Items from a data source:

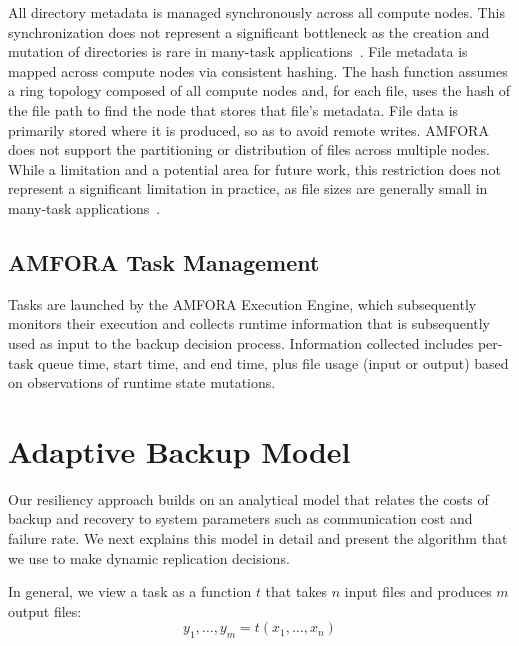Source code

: \documentclass{sig-alternate}
\begin{document}
All directory metadata is managed synchronously across all compute nodes. This synchronization does not represent
a significant bottleneck as the creation 
and mutation of directories is rare in many-task applications~\cite{MTC-Bluewaters}.
File metadata is mapped across compute nodes via consistent hashing. 
The hash function assumes a ring topology composed of all compute nodes and, for each file,
uses the hash of the file path to find the node that stores that file's metadata.
File data is primarily stored where it is produced, so as to avoid remote writes. AMFORA does not
support the partitioning or distribution of files across multiple nodes. While a limitation and 
a potential area for future work, this restriction does not represent a significant limitation in practice, as file sizes are generally
small in many-task applications~\cite{MTC-Bluewaters}. 

\subsection{AMFORA Task Management}
Tasks are launched by the AMFORA Execution Engine, which subsequently monitors their execution and collects runtime information
that is subsequently used as input to the backup decision process.
Information collected includes per-task queue time, start time, and end time, plus file usage (input or output) based on observations
of runtime state mutations.




\section{Adaptive Backup Model}
\label{sec:Model}

Our resiliency approach builds on an analytical model that relates the costs of backup and recovery to system parameters
such as communication cost and failure rate.
We next explains this model in detail and present the algorithm that we use to make dynamic replication decisions. 

In general, we view a task as a function $t$ that takes $n$ input files and produces $m$ output files:
\begin{equation}
y_{1}, \ldots, y_{m} = t(x_{1}, \ldots, x_{n})
\end{equation}
\end{document}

Work instruction: Transcribe every entry above exactly. Omit all pictures.

Problem solution:
Source code

: \documentclass{sig-alternate}
\begin{document}
All directory metadata is managed synchronously across all compute nodes. This synchronization does not represent
a significant bottleneck as the creation 
and mutation of directories is rare in many-task applications~\cite{MTC-Bluewaters}.
File metadata is mapped across compute nodes via consistent hashing. 
The hash function assumes a ring topology composed of all compute nodes and, for each file,
uses the hash of the file path to find the node that stores that file's metadata.
File data is primarily stored where it is produced, so as to avoid remote writes. AMFORA does not
support the partitioning or distribution of files across multiple nodes. While a limitation and 
a potential area for future work, this restriction does not represent a significant limitation in practice, as file sizes are generally
small in many-task applications~\cite{MTC-Bluewaters}. 

\subsection{AMFORA Task Management}
Tasks are launched by the AMFORA Execution Engine, which subsequently monitors their execution and collects runtime information
that is subsequently used as input to the backup decision process.
Information collected includes per-task queue time, start time, and end time, plus file usage (input or output) based on observations
of runtime state mutations.




\section{Adaptive Backup Model}
\label{sec:Model}

Our resiliency approach builds on an analytical model that relates the costs of backup and recovery to system parameters
such as communication cost and failure rate.
We next explains this model in detail and present the algorithm that we use to make dynamic replication decisions. 

In general, we view a task as a function $t$ that takes $n$ input files and produces $m$ output files:
\begin{equation}
y_{1}, \ldots, y_{m} = t(x_{1}, \ldots, x_{n})
\end{equation}
\end{document}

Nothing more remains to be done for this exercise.